The things that we do - for Saul, it was the sacrifices; for us, it's usually something like prayer or Bible study or worship - are meant to be the foundations of our faith, not the utmost expression of it. These things are meant to prepare us to hear from God and to be able to listen to Him; they are not meant to be the ultimate way that we hear from Him. In other words, we engage in these things so that when God speaks, we are able to hear Him and obey; we do not engage in these things because they themselves are the obedience.
Think about this: there is not one time in the Bible that God speaks to a person, tells that person what amazing role he or she is going to play in God's grand story, and then tells that person to go back and invest in spiritual milk. There's not one time God sends an angel and says, "What great news I have for you!
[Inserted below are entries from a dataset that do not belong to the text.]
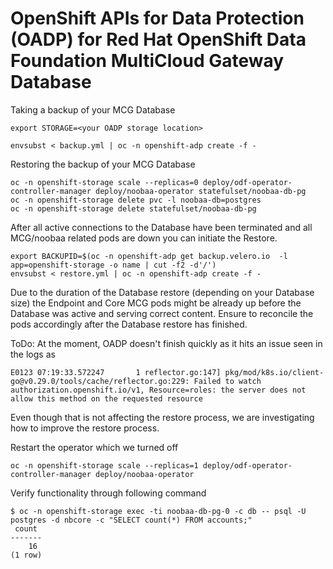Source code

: # OpenShift APIs for Data Protection (OADP) for Red Hat OpenShift Data Foundation MultiCloud Gateway Database

Taking a backup of your MCG Database
```
export STORAGE=<your OADP storage location>

envsubst < backup.yml | oc -n openshift-adp create -f -
``` 

Restoring the backup of your MCG Database

```
oc -n openshift-storage scale --replicas=0 deploy/odf-operator-controller-manager deploy/noobaa-operator statefulset/noobaa-db-pg
oc -n openshift-storage delete pvc -l noobaa-db=postgres 
oc -n openshift-storage delete statefulset/noobaa-db-pg
``` 

After all active connections to the Database have been terminated and all MCG/noobaa related pods are down you can initiate the Restore.

```
export BACKUPID=$(oc -n openshift-adp get backup.velero.io  -l app=openshift-storage -o name | cut -f2 -d'/')
envsubst < restore.yml | oc -n openshift-adp create -f -
```

Due to the duration of the Database restore (depending on your Database size) the Endpoint and Core MCG pods might be already up before the 
Database was active and serving correct content. 
Ensure to reconcile the pods accordingly after the Database restore has finished.

ToDo:
At the moment, OADP doesn't finish quickly as it hits an issue seen in the logs as 
```
E0123 07:19:33.572247       1 reflector.go:147] pkg/mod/k8s.io/client-go@v0.29.0/tools/cache/reflector.go:229: Failed to watch authorization.openshift.io/v1, Resource=roles: the server does not allow this method on the requested resource
``` 
Even though that is not affecting the restore process, we are investigating how to improve the restore process.


Restart the operator which we turned off 
```
oc -n openshift-storage scale --replicas=1 deploy/odf-operator-controller-manager deploy/noobaa-operator
``` 

Verify functionality through following command

```
$ oc -n openshift-storage exec -ti noobaa-db-pg-0 -c db -- psql -U postgres -d nbcore -c "SELECT count(*) FROM accounts;"
 count
-------
    16
(1 row)
```
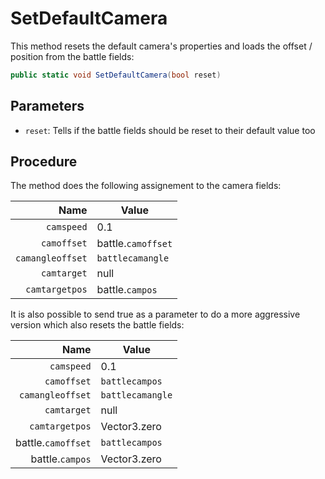 # SetDefaultCamera
This method resets the default camera's properties and loads the offset / position from the battle fields:

```cs
public static void SetDefaultCamera(bool reset)
```

## Parameters

- `reset`: Tells if the battle fields should be reset to their default value too

## Procedure
The method does the following assignement to the camera fields:

|Name|Value|
|---:|-----|
|`camspeed`|0.1|
|`camoffset`|battle.`camoffset`|
|`camangleoffset`|`battlecamangle`|
|`camtarget`|null|
|`camtargetpos`|battle.`campos`|

It is also possible to send true as a parameter to do a more aggressive version which also resets the battle fields:

|Name|Value|
|---:|-----|
|`camspeed`|0.1|
|`camoffset`|`battlecampos`|
|`camangleoffset`|`battlecamangle`|
|`camtarget`|null|
|`camtargetpos`|Vector3.zero|
|battle.`camoffset`|`battlecampos`|
|battle.`campos`|Vector3.zero|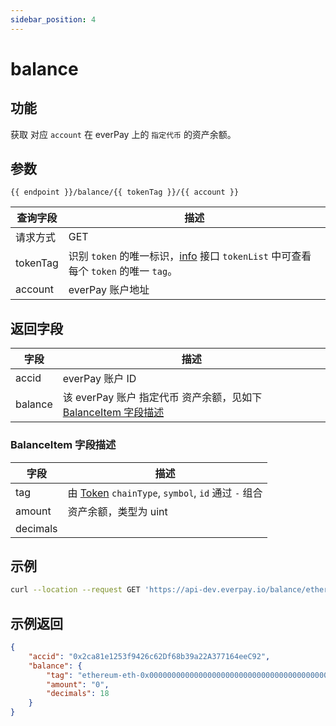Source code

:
 ```yaml
---
sidebar_position: 4
---
```


# balance

## 功能
获取 对应 `account` 在 everPay 上的 `指定代币` 的资产余额。

## 参数
`{{ endpoint }}/balance/{{ tokenTag }}/{{ account }}`

|查询字段|描述|
|---|---|
|请求方式|GET|
|tokenTag|识别 `token` 的唯一标识，[info](./info.md#示例返回) 接口 `tokenList` 中可查看每个 `token` 的唯一 `tag`。|
|account|everPay 账户地址|

## 返回字段
|字段|描述|
|---|---|
|accid|everPay 账户 ID|
|balance|该 everPay 账户 指定代币 资产余额，见如下 [BalanceItem 字段描述](#balanceitem-字段描述)|

### BalanceItem 字段描述
|字段|描述|
|---|---|
|tag|由 [Token](./info#token-字段描述) `chainType`, `symbol`, `id` 通过 `-` 组合|
|amount|资产余额，类型为 uint|
|decimals| |

## 示例

```bash
curl --location --request GET 'https://api-dev.everpay.io/balance/ethereum-eth-0x0000000000000000000000000000000000000000/0x2ca81e1253f9426c62Df68b39a22A377164eec92'
```

## 示例返回
```json
{
	"accid": "0x2ca81e1253f9426c62Df68b39a22A377164eeC92",
	"balance": {
		"tag": "ethereum-eth-0x0000000000000000000000000000000000000000",
		"amount": "0",
		"decimals": 18
	}
}
```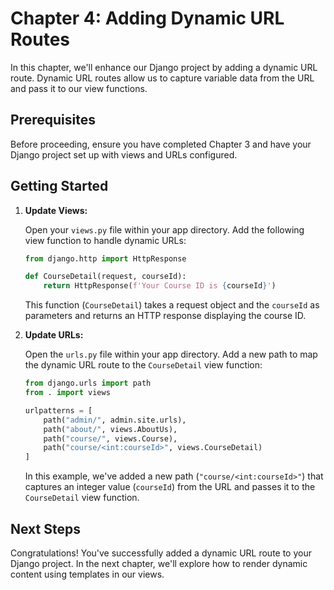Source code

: # Chapter 4: Adding Dynamic URL Routes

In this chapter, we'll enhance our Django project by adding a dynamic URL route. Dynamic URL routes allow us to capture variable data from the URL and pass it to our view functions.

## Prerequisites

Before proceeding, ensure you have completed Chapter 3 and have your Django project set up with views and URLs configured.

## Getting Started

1. **Update Views:**

    Open your `views.py` file within your app directory. Add the following view function to handle dynamic URLs:

    ```python
    from django.http import HttpResponse

    def CourseDetail(request, courseId):
        return HttpResponse(f'Your Course ID is {courseId}')
    ```

    This function (`CourseDetail`) takes a request object and the `courseId` as parameters and returns an HTTP response displaying the course ID.

2. **Update URLs:**

    Open the `urls.py` file within your app directory. Add a new path to map the dynamic URL route to the `CourseDetail` view function:

    ```python
    from django.urls import path
    from . import views

    urlpatterns = [
        path("admin/", admin.site.urls),
        path("about/", views.AboutUs),
        path("course/", views.Course),
        path("course/<int:courseId>", views.CourseDetail)
    ]
    ```

    In this example, we've added a new path (`"course/<int:courseId>"`) that captures an integer value (`courseId`) from the URL and passes it to the `CourseDetail` view function.

## Next Steps

Congratulations! You've successfully added a dynamic URL route to your Django project. In the next chapter, we'll explore how to render dynamic content using templates in our views.

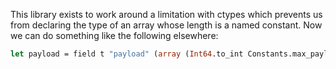 This library exists to work around a limitation with ctypes which prevents us
from declaring the type of an array whose length is a named constant. Now we can do
something like the following elsewhere:

```ocaml
let payload = field t "payload" (array (Int64.to_int Constants.max_payload) uint8_t)
```
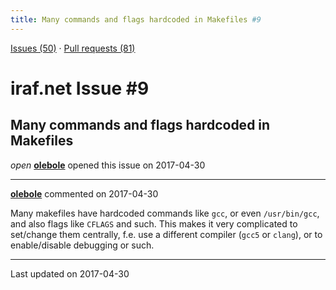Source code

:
 ```yaml
---
title: Many commands and flags hardcoded in Makefiles #9
---
```


[Issues (50)](https://iraf-community.github.io/iraf-v216/issues) · [Pull requests (81)](https://iraf-community.github.io/iraf-v216/issues/pulls)

# iraf.net Issue #9
## Many commands and flags hardcoded in Makefiles
*open* **[olebole](https://github.com/olebole)** opened this issue on 2017-04-30

- - - -

**[olebole](https://github.com/olebole)** commented on 2017-04-30

Many makefiles have hardcoded commands like `gcc`, or even `/usr/bin/gcc`, and also flags like `CFLAGS` and such. This makes it very complicated to set/change them centrally, f.e. use a different compiler (`gcc5` or `clang`), or to enable/disable debugging or such.

- - - -

Last updated on 2017-04-30
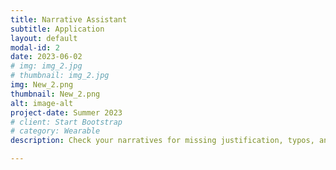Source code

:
 ```yaml
---
title: Narrative Assistant
subtitle: Application
layout: default
modal-id: 2
date: 2023-06-02
# img: img_2.jpg
# thumbnail: img_2.jpg
img: New_2.png
thumbnail: New_2.png
alt: image-alt
project-date: Summer 2023
# client: Start Bootstrap
# category: Wearable
description: Check your narratives for missing justification, typos, and other errors. Receive specific suggestions for improvement.

---
```

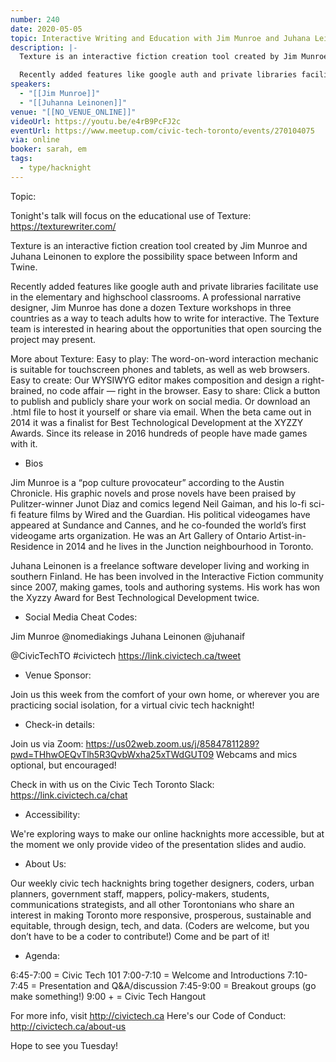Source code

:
 ```yaml
---
number: 240
date: 2020-05-05
topic: Interactive Writing and Education with Jim Munroe and Juhana Leinonen
description: |-
  Texture is an interactive fiction creation tool created by Jim Munroe and Juhana Leinonen to explore the possibility space between Inform and Twine.

  Recently added features like google auth and private libraries facilitate use in the elementary and highschool classrooms. A professional narrative designer, Jim Munroe has done a dozen Texture workshops in three countries as a way to teach adults how to write for interactive. The Texture team is interested in hearing about the opportunities that open sourcing the project may present.
speakers:
  - "[[Jim Munroe]]"
  - "[[Juhanna Leinonen]]"
venue: "[[NO_VENUE_ONLINE]]"
videoUrl: https://youtu.be/e4rB9PcFJ2c
eventUrl: https://www.meetup.com/civic-tech-toronto/events/270104075
via: online
booker: sarah, em
tags:
  - type/hacknight
---
```


Topic:

Tonight's talk will focus on the educational use of Texture: https://texturewriter.com/

Texture is an interactive fiction creation tool created by Jim Munroe and Juhana Leinonen to explore the possibility space between Inform and Twine.

Recently added features like google auth and private libraries facilitate use in the elementary and highschool classrooms. A professional narrative designer, Jim Munroe has done a dozen Texture workshops in three countries as a way to teach adults how to write for interactive. The Texture team is interested in hearing about the opportunities that open sourcing the project may present.

More about Texture:
Easy to play: The word-on-word interaction mechanic is suitable for touchscreen phones and tablets, as well as web browsers.
Easy to create: Our WYSIWYG editor makes composition and design a right-brained, no code affair — right in the browser.
Easy to share: Click a button to publish and publicly share your work on social media. Or download an .html file to host it yourself or share via email.
When the beta came out in 2014 it was a finalist for Best Technological Development at the XYZZY Awards. Since its release in 2016 hundreds of people have made games with it.

+ Bios

Jim Munroe is a “pop culture provocateur” according to the Austin Chronicle. His graphic novels and prose novels have been praised by Pulitzer-winner Junot Diaz and comics legend Neil Gaiman, and his lo-fi sci-fi feature films by Wired and the Guardian. His political videogames have appeared at Sundance and Cannes, and he co-founded the world’s first videogame arts organization. He was an Art Gallery of Ontario Artist-in-Residence in 2014 and he lives in the Junction neighbourhood in Toronto.

Juhana Leinonen is a freelance software developer living and working in southern Finland. He has been involved in the Interactive Fiction community since 2007, making games, tools and authoring systems. His work has won the Xyzzy Award for Best Technological Development twice.

+ Social Media Cheat Codes:

Jim Munroe @nomediakings
Juhana Leinonen @juhanaif

@CivicTechTO #civictech
https://link.civictech.ca/tweet

+ Venue Sponsor:

Join us this week from the comfort of your own home, or wherever you are practicing social isolation, for a virtual civic tech hacknight!

+ Check-in details:

Join us via Zoom: https://us02web.zoom.us/j/85847811289?pwd=THhwOEQvTlh5R3QvbWxha25xTWdGUT09
Webcams and mics optional, but encouraged!

Check in with us on the Civic Tech Toronto Slack: https://link.civictech.ca/chat

+ Accessibility:

We're exploring ways to make our online hacknights more accessible, but at the moment we only provide video of the presentation slides and audio.

+ About Us:

Our weekly civic tech hacknights bring together designers, coders, urban planners, government staff, mappers, policy-makers, students, communications strategists, and all other Torontonians who share an interest in making Toronto more responsive, prosperous, sustainable and equitable, through design, tech, and data. (Coders are welcome, but you don’t have to be a coder to contribute!) Come and be part of it!

+ Agenda:

6:45-7:00 = Civic Tech 101
7:00-7:10 = Welcome and Introductions
7:10-7:45 = Presentation and Q&A/discussion
7:45-9:00 = Breakout groups (go make something!)
9:00 + = Civic Tech Hangout

For more info, visit http://civictech.ca
Here's our Code of Conduct: http://civictech.ca/about-us

Hope to see you Tuesday!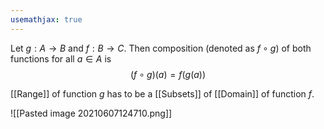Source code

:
 ```yaml
---
usemathjax: true
---
```


Let $g: A \rightarrow B$ and $f: B \rightarrow C$. Then composition (denoted as $f \circ g$) of both functions for all $a \in A$ is
$$(f \circ g)(a)= f(g(a))$$

[[Range]] of function $g$ has to be a [[Subsets]] of [[Domain]] of function $f$.

![[Pasted image 20210607124710.png]]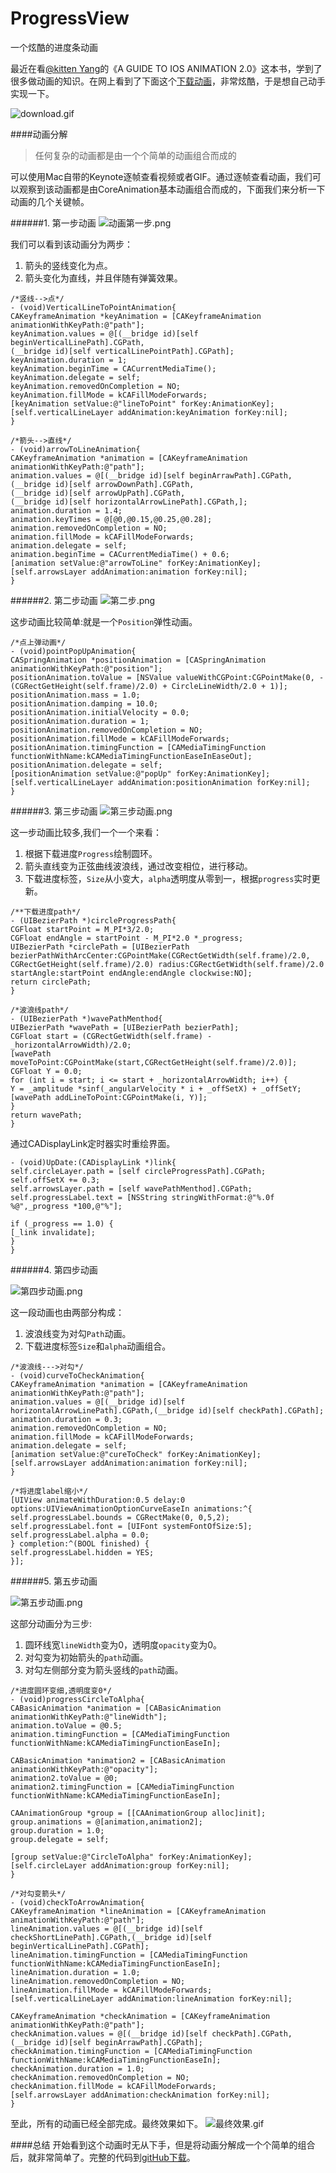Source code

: # ProgressView
一个炫酷的进度条动画

最近在看[@kitten Yang](http://kittenyang.com)的《A GUIDE TO IOS ANIMATION 2.0》这本书，学到了很多做动画的知识。在网上看到了下面这个[下载动画](https://www.uplabs.com/posts/download-animation)，非常炫酷，于是想自己动手实现一下。

![download.gif](http://upload-images.jianshu.io/upload_images/979175-d8c9cdafe12c4447.gif?imageMogr2/auto-orient/strip)

####动画分解
> 任何复杂的动画都是由一个个简单的动画组合而成的

可以使用Mac自带的Keynote逐帧查看视频或者GIF。通过逐帧查看动画，我们可以观察到该动画都是由CoreAnimation基本动画组合而成的，下面我们来分析一下动画的几个关键帧。

######1. 第一步动画
![动画第一步.png](http://upload-images.jianshu.io/upload_images/979175-79f9ebd0d313f685.png?imageMogr2/auto-orient/strip%7CimageView2/2/w/1240)

我们可以看到该动画分为两步：
1. 箭头的竖线变化为点。
2. 箭头变化为直线，并且伴随有弹簧效果。
```
/*竖线-->点*/
- (void)VerticalLineToPointAnimation{
CAKeyframeAnimation *keyAnimation = [CAKeyframeAnimation animationWithKeyPath:@"path"];
keyAnimation.values = @[(__bridge id)[self beginVerticalLinePath].CGPath,
(__bridge id)[self verticalLinePointPath].CGPath];
keyAnimation.duration = 1;
keyAnimation.beginTime = CACurrentMediaTime();
keyAnimation.delegate = self;
keyAnimation.removedOnCompletion = NO;
keyAnimation.fillMode = kCAFillModeForwards;
[keyAnimation setValue:@"lineToPoint" forKey:AnimationKey];
[self.verticalLineLayer addAnimation:keyAnimation forKey:nil];
}
```

```
/*箭头-->直线*/
- (void)arrowToLineAnimation{
CAKeyframeAnimation *animation = [CAKeyframeAnimation animationWithKeyPath:@"path"];
animation.values = @[(__bridge id)[self beginArrawPath].CGPath,
(__bridge id)[self arrowDownPath].CGPath,
(__bridge id)[self arrowUpPath].CGPath,
(__bridge id)[self horizontalArrowLinePath].CGPath,];
animation.duration = 1.4;
animation.keyTimes = @[@0,@0.15,@0.25,@0.28];
animation.removedOnCompletion = NO;
animation.fillMode = kCAFillModeForwards;
animation.delegate = self;
animation.beginTime = CACurrentMediaTime() + 0.6;
[animation setValue:@"arrowToLine" forKey:AnimationKey];
[self.arrowsLayer addAnimation:animation forKey:nil];
}
```
######2. 第二步动画
![第二步.png](http://upload-images.jianshu.io/upload_images/979175-6642a1c48bc99070.png?imageMogr2/auto-orient/strip%7CimageView2/2/w/1240)

这步动画比较简单:就是一个`Position`弹性动画。
```
/*点上弹动画*/
- (void)pointPopUpAnimation{
CASpringAnimation *positionAnimation = [CASpringAnimation animationWithKeyPath:@"position"];
positionAnimation.toValue = [NSValue valueWithCGPoint:CGPointMake(0, -(CGRectGetHeight(self.frame)/2.0) + CircleLineWidth/2.0 + 1)];
positionAnimation.mass = 1.0;
positionAnimation.damping = 10.0;
positionAnimation.initialVelocity = 0.0;
positionAnimation.duration = 1;
positionAnimation.removedOnCompletion = NO;
positionAnimation.fillMode = kCAFillModeForwards;
positionAnimation.timingFunction = [CAMediaTimingFunction functionWithName:kCAMediaTimingFunctionEaseInEaseOut];
positionAnimation.delegate = self;
[positionAnimation setValue:@"popUp" forKey:AnimationKey];
[self.verticalLineLayer addAnimation:positionAnimation forKey:nil];
}
```

######3. 第三步动画
![第三步动画.png](http://upload-images.jianshu.io/upload_images/979175-f54c498faf603b54.png?imageMogr2/auto-orient/strip%7CimageView2/2/w/1240)

这一步动画比较多,我们一个一个来看：
1. 根据下载进度`Progress`绘制圆环。
2. 箭头直线变为正弦曲线波浪线，通过改变相位，进行移动。
3. 下载进度标签，`Size`从小变大，`alpha`透明度从零到一，根据`progress`实时更新。
```
/**下载进度path*/
- (UIBezierPath *)circleProgressPath{
CGFloat startPoint = M_PI*3/2.0;
CGFloat endAngle = startPoint - M_PI*2.0 *_progress;
UIBezierPath *circlePath = [UIBezierPath bezierPathWithArcCenter:CGPointMake(CGRectGetWidth(self.frame)/2.0, CGRectGetHeight(self.frame)/2.0) radius:CGRectGetWidth(self.frame)/2.0 startAngle:startPoint endAngle:endAngle clockwise:NO];
return circlePath;
}
```

```
/*波浪线path*/
- (UIBezierPath *)wavePathMenthod{
UIBezierPath *wavePath = [UIBezierPath bezierPath];
CGFloat start = (CGRectGetWidth(self.frame) - _horizontalArrowWidth)/2.0;
[wavePath moveToPoint:CGPointMake(start,CGRectGetHeight(self.frame)/2.0)];
CGFloat Y = 0.0;
for (int i = start; i <= start + _horizontalArrowWidth; i++) {
Y = _amplitude *sinf(_angularVelocity * i + _offSetX) + _offSetY;
[wavePath addLineToPoint:CGPointMake(i, Y)];
}
return wavePath;
}
```

通过CADisplayLink定时器实时重绘界面。
```
- (void)UpDate:(CADisplayLink *)link{
self.circleLayer.path = [self circleProgressPath].CGPath;
self.offSetX += 0.3;
self.arrowsLayer.path = [self wavePathMenthod].CGPath;
self.progressLabel.text = [NSString stringWithFormat:@"%.0f %@",_progress *100,@"%"];

if (_progress == 1.0) {
[_link invalidate];
}
}
```
######4. 第四步动画

![第四步动画.png](http://upload-images.jianshu.io/upload_images/979175-594ebca0280399a5.png?imageMogr2/auto-orient/strip%7CimageView2/2/w/1240)

这一段动画也由两部分构成：
1. 波浪线变为对勾`Path`动画。
2. 下载进度标签`Size`和`alpha`动画组合。
```
/*波浪线--->对勾*/
- (void)curveToCheckAnimation{
CAKeyframeAnimation *animation = [CAKeyframeAnimation animationWithKeyPath:@"path"];
animation.values = @[(__bridge id)[self horizontalArrowLinePath].CGPath,(__bridge id)[self checkPath].CGPath];
animation.duration = 0.3;
animation.removedOnCompletion = NO;
animation.fillMode = kCAFillModeForwards;
animation.delegate = self;
[animation setValue:@"cureToCheck" forKey:AnimationKey];
[self.arrowsLayer addAnimation:animation forKey:nil];
}
```

```
/*将进度label缩小*/
[UIView animateWithDuration:0.5 delay:0 options:UIViewAnimationOptionCurveEaseIn animations:^{
self.progressLabel.bounds = CGRectMake(0, 0,5,2);
self.progressLabel.font = [UIFont systemFontOfSize:5];
self.progressLabel.alpha = 0.0;
} completion:^(BOOL finished) {
self.progressLabel.hidden = YES;
}];
```
######5. 第五步动画

![第五步动画.png](http://upload-images.jianshu.io/upload_images/979175-dbf43e064540c791.png?imageMogr2/auto-orient/strip%7CimageView2/2/w/1240)

这部分动画分为三步:
1. 圆环线宽`lineWidth`变为0，透明度`opacity`变为0。
2. 对勾变为初始箭头的`path`动画。
3. 对勾左侧部分变为箭头竖线的`path`动画。
```
/*进度圆环变细,透明度变0*/
- (void)progressCircleToAlpha{
CABasicAnimation *animation = [CABasicAnimation animationWithKeyPath:@"lineWidth"];
animation.toValue = @0.5;
animation.timingFunction = [CAMediaTimingFunction functionWithName:kCAMediaTimingFunctionEaseIn];

CABasicAnimation *animation2 = [CABasicAnimation animationWithKeyPath:@"opacity"];
animation2.toValue = @0;
animation2.timingFunction = [CAMediaTimingFunction functionWithName:kCAMediaTimingFunctionEaseIn];

CAAnimationGroup *group = [[CAAnimationGroup alloc]init];
group.animations = @[animation,animation2];
group.duration = 1.0;
group.delegate = self;

[group setValue:@"CircleToAlpha" forKey:AnimationKey];
[self.circleLayer addAnimation:group forKey:nil];
}
```

```
/*对勾变箭头*/
- (void)checkToArrowAnimation{
CAKeyframeAnimation *lineAnimation = [CAKeyframeAnimation animationWithKeyPath:@"path"];
lineAnimation.values = @[(__bridge id)[self checkShortLinePath].CGPath,(__bridge id)[self beginVerticalLinePath].CGPath];
lineAnimation.timingFunction = [CAMediaTimingFunction functionWithName:kCAMediaTimingFunctionEaseIn];
lineAnimation.duration = 1.0;
lineAnimation.removedOnCompletion = NO;
lineAnimation.fillMode = kCAFillModeForwards;
[self.verticalLineLayer addAnimation:lineAnimation forKey:nil];

CAKeyframeAnimation *checkAnimation = [CAKeyframeAnimation animationWithKeyPath:@"path"];
checkAnimation.values = @[(__bridge id)[self checkPath].CGPath,(__bridge id)[self beginArrawPath].CGPath];
checkAnimation.timingFunction = [CAMediaTimingFunction functionWithName:kCAMediaTimingFunctionEaseIn];
checkAnimation.duration = 1.0;
checkAnimation.removedOnCompletion = NO;
checkAnimation.fillMode = kCAFillModeForwards;
[self.arrowsLayer addAnimation:checkAnimation forKey:nil];
}
```

至此，所有的动画已经全部完成。最终效果如下。
![最终效果.gif](http://upload-images.jianshu.io/upload_images/979175-cb65e4a549946ba2.gif?imageMogr2/auto-orient/strip)

####总结
开始看到这个动画时无从下手，但是将动画分解成一个个简单的组合后，就非常简单了。完整的代码到[gitHub下载](https://github.com/CaoXueLiang/ProgressView)。
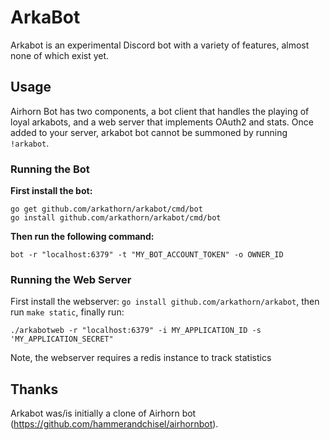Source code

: # ArkaBot
Arkabot is an experimental Discord bot with a variety of features, almost none of which exist yet.

## Usage
Airhorn Bot has two components, a bot client that handles the playing of loyal arkabots, and a web server that implements OAuth2 and stats. Once added to your server, arkabot bot cannot be summoned by running `!arkabot`.


### Running the Bot

**First install the bot:**
```
go get github.com/arkathorn/arkabot/cmd/bot
go install github.com/arkathorn/arkabot/cmd/bot
```
 **Then run the following command:**

```
bot -r "localhost:6379" -t "MY_BOT_ACCOUNT_TOKEN" -o OWNER_ID
```

### Running the Web Server
First install the webserver: `go install github.com/arkathorn/arkabot`, then run `make static`, finally run:

```
./arkabotweb -r "localhost:6379" -i MY_APPLICATION_ID -s 'MY_APPLICATION_SECRET"
```

Note, the webserver requires a redis instance to track statistics

## Thanks
Arkabot was/is initially a clone of Airhorn bot (https://github.com/hammerandchisel/airhornbot).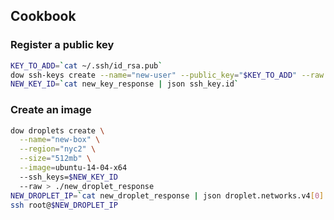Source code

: ## Cookbook

### Register a public key

```bash
KEY_TO_ADD=`cat ~/.ssh/id_rsa.pub`
dow ssh-keys create --name="new-user" --public_key="$KEY_TO_ADD" --raw > ./new_key_response
NEW_KEY_ID=`cat new_key_response | json ssh_key.id`
```

### Create an image

```bash
dow droplets create \
  --name="new-box" \
  --region="nyc2" \
  --size="512mb" \
  --image=ubuntu-14-04-x64
  --ssh_keys=$NEW_KEY_ID
  --raw > ./new_droplet_response
NEW_DROPLET_IP=`cat new_droplet_response | json droplet.networks.v4[0].ip_address`
ssh root@$NEW_DROPLET_IP
```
You should go read your Bible, pray, and listen to some worship music so that you can understand!"
That's not how God works.
God comes to those who have already prayed, read their Bible, turned up the worship music. God comes to those who ought to already be poised to hear Him and obey. God comes to those who have laid the solid foundations of their faith in order that they might know His voice when He speaks. And when you know it is God's voice, it's easier to just step in and go for it. You don't have to go back to the basics because you already have those down.
Saul is a guy who should have known better, especially by that point. He had been hand-selected out of all of Israel and anointed with oil by God. He had the wise priest, Samuel, guiding him every step of the way for a long time. He was a king who prayed and sought wisdom and knew well the foundations of the faith. But when it came time to put his faith in action, he wasn't ready. He couldn't make that transition on his own.
That's where many of us are. It's hard to make that leap. We know what God expects of us with spiritual milk, and it becomes our spiritual comfort zone. It becomes the thing to which we default when we're too nervous to go any further, when we're not sure if we're ready to step out the way that God is calling us to do. And then, we're exactly where we've been talking about this week - faithfully unfaithful at the very moment that God has been most clear with us.
So we have to understand how these things that we do faithfully every day, these little acts that we invest in on a regular basis, are not our faith; they are the foundations of our faith that allow us to live not just believing in God, but believing Him. They are the things that prepare us to act when He speaks, to know His voice and to trust it.
And if your faith is not doing that for you, then it's time to rethink what exactly it is doing. What kind of faith are you building here? Is it the kind that will let you destroy everything when God speaks...or the kind that keeps you coming back to sacrifices because that's all you really know?